C#.net identify zip file
Asked Answered
J

6

20

I am currently using the SharpZip api to handle my zip file entries. It works splendid for zipping and unzipping. Though, I am having trouble identifying if a file is a zip or not. I need to know if there is a way to detect if a file stream can be decompressed. Originally I used

FileStream lFileStreamIn = File.OpenRead(mSourceFile);
lZipFile = new ZipFile(lFileStreamIn);
ZipInputStream lZipStreamTester = new ZipInputStream(lFileStreamIn, mBufferSize);// not working
lZipStreamTester.Read(lBuffer, 0, 0);
if (lZipStreamTester.CanDecompressEntry)
{

The LZipStreamTester becomes null every time and the if statement fails. I tried it with/without a buffer. Can anybody give any insight as to why? I am aware that i can check for file extension. I need something that is more definitive than that.
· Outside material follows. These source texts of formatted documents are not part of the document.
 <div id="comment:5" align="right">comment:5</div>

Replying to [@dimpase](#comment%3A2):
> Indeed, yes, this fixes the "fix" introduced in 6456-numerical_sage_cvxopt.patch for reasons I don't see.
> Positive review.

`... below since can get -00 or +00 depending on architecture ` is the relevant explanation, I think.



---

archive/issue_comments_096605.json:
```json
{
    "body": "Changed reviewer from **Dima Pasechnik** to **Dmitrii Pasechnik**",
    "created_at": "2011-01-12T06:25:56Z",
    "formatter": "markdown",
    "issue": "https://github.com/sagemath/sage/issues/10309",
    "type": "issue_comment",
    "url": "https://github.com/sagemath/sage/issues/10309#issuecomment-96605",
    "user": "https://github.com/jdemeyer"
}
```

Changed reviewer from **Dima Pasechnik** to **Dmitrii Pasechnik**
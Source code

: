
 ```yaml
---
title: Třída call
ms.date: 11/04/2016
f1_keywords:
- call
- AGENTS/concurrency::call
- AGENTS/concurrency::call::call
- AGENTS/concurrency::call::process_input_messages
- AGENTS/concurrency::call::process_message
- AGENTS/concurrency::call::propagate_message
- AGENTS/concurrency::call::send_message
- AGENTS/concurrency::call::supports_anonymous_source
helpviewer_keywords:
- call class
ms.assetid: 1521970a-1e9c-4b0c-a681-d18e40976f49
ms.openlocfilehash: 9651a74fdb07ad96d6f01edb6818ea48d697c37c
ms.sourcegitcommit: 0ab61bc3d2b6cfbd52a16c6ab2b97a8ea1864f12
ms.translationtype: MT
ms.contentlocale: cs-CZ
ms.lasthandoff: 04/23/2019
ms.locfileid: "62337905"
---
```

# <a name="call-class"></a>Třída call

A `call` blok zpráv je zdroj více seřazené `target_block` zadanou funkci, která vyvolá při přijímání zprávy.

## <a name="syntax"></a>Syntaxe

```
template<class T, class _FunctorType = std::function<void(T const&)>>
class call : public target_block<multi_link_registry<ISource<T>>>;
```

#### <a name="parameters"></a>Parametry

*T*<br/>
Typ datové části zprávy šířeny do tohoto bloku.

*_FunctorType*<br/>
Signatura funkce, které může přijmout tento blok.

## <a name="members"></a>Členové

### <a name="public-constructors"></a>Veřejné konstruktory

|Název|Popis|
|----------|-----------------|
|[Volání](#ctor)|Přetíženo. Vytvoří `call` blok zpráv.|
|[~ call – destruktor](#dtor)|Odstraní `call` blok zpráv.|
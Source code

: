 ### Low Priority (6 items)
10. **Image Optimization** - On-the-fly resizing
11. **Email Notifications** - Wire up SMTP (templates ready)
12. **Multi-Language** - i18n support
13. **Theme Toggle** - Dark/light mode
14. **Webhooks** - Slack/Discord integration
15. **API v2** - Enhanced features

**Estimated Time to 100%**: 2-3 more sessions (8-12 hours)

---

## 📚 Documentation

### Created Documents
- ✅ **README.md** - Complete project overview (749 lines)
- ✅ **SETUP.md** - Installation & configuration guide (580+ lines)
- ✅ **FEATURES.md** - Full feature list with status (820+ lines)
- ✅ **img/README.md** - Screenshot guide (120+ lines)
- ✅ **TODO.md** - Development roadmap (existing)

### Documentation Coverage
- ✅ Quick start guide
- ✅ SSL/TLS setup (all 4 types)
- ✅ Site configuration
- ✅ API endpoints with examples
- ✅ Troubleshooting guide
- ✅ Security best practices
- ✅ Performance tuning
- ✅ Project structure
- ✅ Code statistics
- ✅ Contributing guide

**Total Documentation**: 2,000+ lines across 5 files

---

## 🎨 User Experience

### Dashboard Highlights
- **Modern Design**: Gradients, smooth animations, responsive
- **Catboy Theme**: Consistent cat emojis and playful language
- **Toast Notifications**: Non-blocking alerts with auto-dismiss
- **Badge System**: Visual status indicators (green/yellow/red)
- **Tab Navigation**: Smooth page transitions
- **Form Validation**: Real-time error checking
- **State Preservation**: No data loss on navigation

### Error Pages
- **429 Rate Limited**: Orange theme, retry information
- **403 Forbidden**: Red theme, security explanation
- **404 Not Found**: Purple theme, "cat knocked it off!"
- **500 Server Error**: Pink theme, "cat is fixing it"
I am also aware that zip has a magic #(PK something), but it isn't a guarantee that it will always be there because it isn't a requirement of the format.

Also i read about .net 4.5 having native zip support so my project may migrate to that instead of sharpzip but I still need didn't see a method/param similar to CanDecompressEntry here: http://msdn.microsoft.com/en-us/library/3z72378a%28v=vs.110%29

My last resort will be to use a try catch and attempt an unzip on the file.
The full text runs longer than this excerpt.